-- YOUR OBJECTIVE --
Would you retype the entries from the first line to the line bearing "## Available Scripts", both included, leaving out every picture?

-- MATERIAL FOR THIS TASK --
================
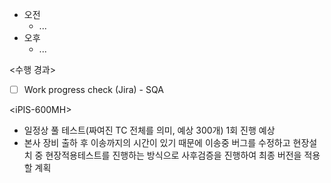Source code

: - 오전
	- ...
- 오후
	- ...

<수행 경과>
- [ ] Work progress check (Jira) - SQA

\<iPIS-600MH>
- 일정상 풀 테스트(짜여진 TC 전체를 의미, 예상 300개) 1회 진행 예상
- 본사 장비 출하 후 이송까지의 시간이 있기 때문에 이송중 버그를 수정하고 현장설치 중 현장적용테스트를 진행하는 방식으로 사후검증을 진행하여 최종 버전을 적용할 계획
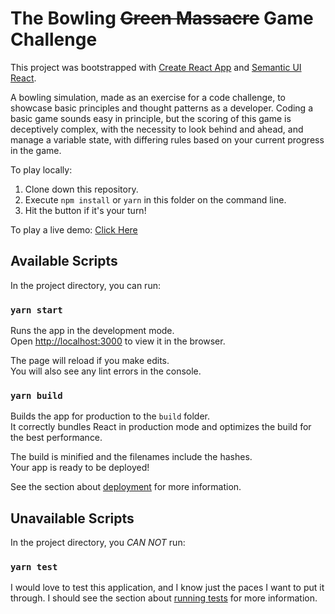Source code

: # The Bowling ~~Green Massacre~~ Game Challenge

This project was bootstrapped with [Create React App](https://github.com/facebook/create-react-app) and [Semantic UI React](https://github.com/Semantic-Org/Semantic-UI-React).

A bowling simulation, made as an exercise for a code challenge, to showcase basic principles and thought patterns as a developer. Coding a basic game sounds easy in principle, but the scoring of this game is deceptively complex, with the necessity to look behind and ahead, and manage a variable state, with differing rules based on your current progress in the game.

To play locally:
1. Clone down this repository. 
2. Execute `npm install` or `yarn` in this folder on the command line.
3. Hit the button if it's your turn!

To play a live demo:
[Click Here](https://bsessio.github.io/bowl-in-three-hours)

## Available Scripts

In the project directory, you can run:

### `yarn start`

Runs the app in the development mode.\
Open [http://localhost:3000](http://localhost:3000) to view it in the browser.

The page will reload if you make edits.\
You will also see any lint errors in the console.

### `yarn build`

Builds the app for production to the `build` folder.\
It correctly bundles React in production mode and optimizes the build for the best performance.

The build is minified and the filenames include the hashes.\
Your app is ready to be deployed!

See the section about [deployment](https://facebook.github.io/create-react-app/docs/deployment) for more information.

## Unavailable Scripts

In the project directory, you *CAN NOT* run:
### `yarn test`

I would love to test this application, and I know just the paces I want to put it through.
I should see the section about [running tests](https://facebook.github.io/create-react-app/docs/running-tests) for more information.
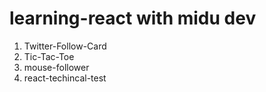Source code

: # learning-react with midu dev

1. Twitter-Follow-Card
2. Tic-Tac-Toe
3. mouse-follower
4. react-techincal-test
================
-- RESULT FOR THIS EXERCISE --
Source code

: - 오전
	- ...
- 오후
	- ...

<수행 경과>
- [ ] Work progress check (Jira) - SQA

\<iPIS-600MH>
- 일정상 풀 테스트(짜여진 TC 전체를 의미, 예상 300개) 1회 진행 예상
- 본사 장비 출하 후 이송까지의 시간이 있기 때문에 이송중 버그를 수정하고 현장설치 중 현장적용테스트를 진행하는 방식으로 사후검증을 진행하여 최종 버전을 적용할 계획
Source code

: # The Bowling ~~Green Massacre~~ Game Challenge

This project was bootstrapped with [Create React App](https://github.com/facebook/create-react-app) and [Semantic UI React](https://github.com/Semantic-Org/Semantic-UI-React).

A bowling simulation, made as an exercise for a code challenge, to showcase basic principles and thought patterns as a developer. Coding a basic game sounds easy in principle, but the scoring of this game is deceptively complex, with the necessity to look behind and ahead, and manage a variable state, with differing rules based on your current progress in the game.

To play locally:
1. Clone down this repository. 
2. Execute `npm install` or `yarn` in this folder on the command line.
3. Hit the button if it's your turn!

To play a live demo:
[Click Here](https://bsessio.github.io/bowl-in-three-hours)

## Available Scripts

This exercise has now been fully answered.